The California Department of Forestry and Fire Protection, or Cal Fire, is also well equipped. The agency has about 5,000 professional and volunteer firefighters on staff and more than 50 firefighting aircraft in its fleet. The state’s various agencies and departments have also signed an agreement that ensures everyone participates in rescue, relief, evacuation, and recovery efforts in the event of a disaster.
But resources alone aren’t enough to combat California’s increasingly nasty wildfires, says Cal Fire information officer Scott McLean.
'Like a blowtorch'
Extreme climate conditions, including five years of drought, has led to an excess of dry vegetation that has made parts of the state more flammable than ever. In Southern California’s case, the yearly Santa Ana winds that blow in from the Great Basin in Nevada have gusted through the coast at speeds of up to 80 miles per hour for nearly a week. Those winds, combined with the lack of rainfall in the region, make for erratic fire behavior that’s difficult to contain, Mr. McLean says.
“We’re dealing with fire that’s like a blowtorch,” he says.
It doesn’t help that, as cities grow denser and the cost of living rises, more people are moving into fire-prone areas. Heath Hockenberry, fire weather program manager at the National Weather Service, points out that places like Idaho and Montana are also seeing longer concentrations of high-intensity fires.
“But those are communities of about 50, 100 people, as opposed to millions in California,” Mr. Hockenberry says. “It is a population correlation that really brings the conversation up nationally.”
Confronting a new reality together
Fire practitioners, nonprofits, and government agencies have begun to recognize this new reality. Through the early 2000s, Congress authored laws meant to catalyze fire preparedness efforts across the country. In 2013, practitioners in the West founded the Fire Adapted Communities Learning Network, which connected communities that had for years been working to address local fire issues on their own. A year later, the Obama administration released a national cohesive strategy that called on stakeholders from all levels of government and the community to address wildland fires.

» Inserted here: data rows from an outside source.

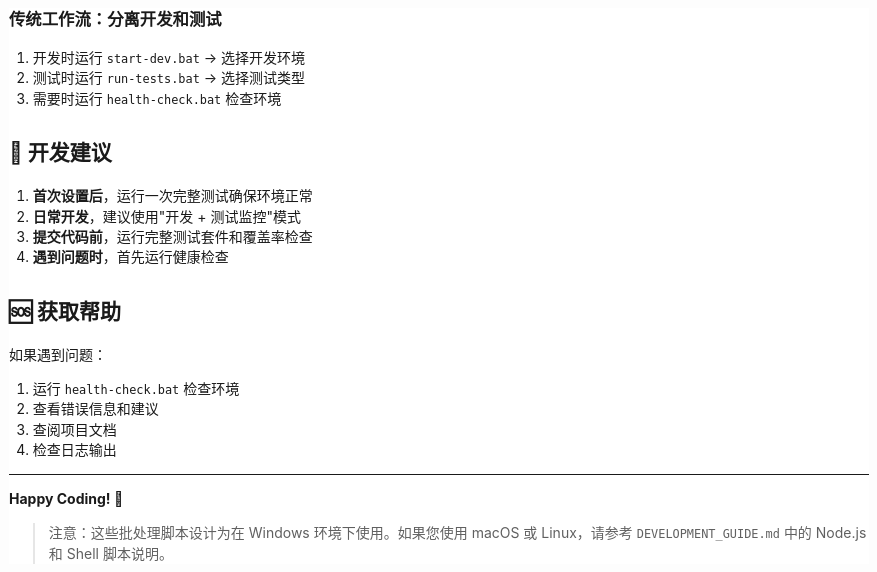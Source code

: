 ### 传统工作流：分离开发和测试

1. 开发时运行 `start-dev.bat` → 选择开发环境
2. 测试时运行 `run-tests.bat` → 选择测试类型
3. 需要时运行 `health-check.bat` 检查环境

## 📝 开发建议

1. **首次设置后**，运行一次完整测试确保环境正常
2. **日常开发**，建议使用"开发 + 测试监控"模式
3. **提交代码前**，运行完整测试套件和覆盖率检查
4. **遇到问题时**，首先运行健康检查

## 🆘 获取帮助

如果遇到问题：
1. 运行 `health-check.bat` 检查环境
2. 查看错误信息和建议
3. 查阅项目文档
4. 检查日志输出

---

**Happy Coding! 🚀**

> 注意：这些批处理脚本设计为在 Windows 环境下使用。如果您使用 macOS 或 Linux，请参考 `DEVELOPMENT_GUIDE.md` 中的 Node.js 和 Shell 脚本说明。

There have also been efforts to more efficiently disseminate information before, during, and after fire events. Early Tuesday morning, for instance, hundreds of thousands of Ventura County residents received an emergency alert on their phones warning them that the Thomas fire was spreading. “I think that’s a dissemination victory,” Hockenberry says. “It definitely got the word out and superseded all jurisdictions.”
He adds that researchers are working to improve their ability to predict fires, especially in densely populated areas. “Hurricane warnings are designed with people and structures in mind,” he says. “We’re beginning to look at those societal impacts with fire in mind, as well.”
Still, the success of any strategy relies on continuous public participation, experts say. That means building homes that are up to code, keeping driveways and gutters free of flammable debris like dry leaves and firewood, and paying attention to changes in weather conditions.
“If you live in the wildland area, you have a personal responsibility to be part of the solution,” says Mr. Roper, the former fire chief.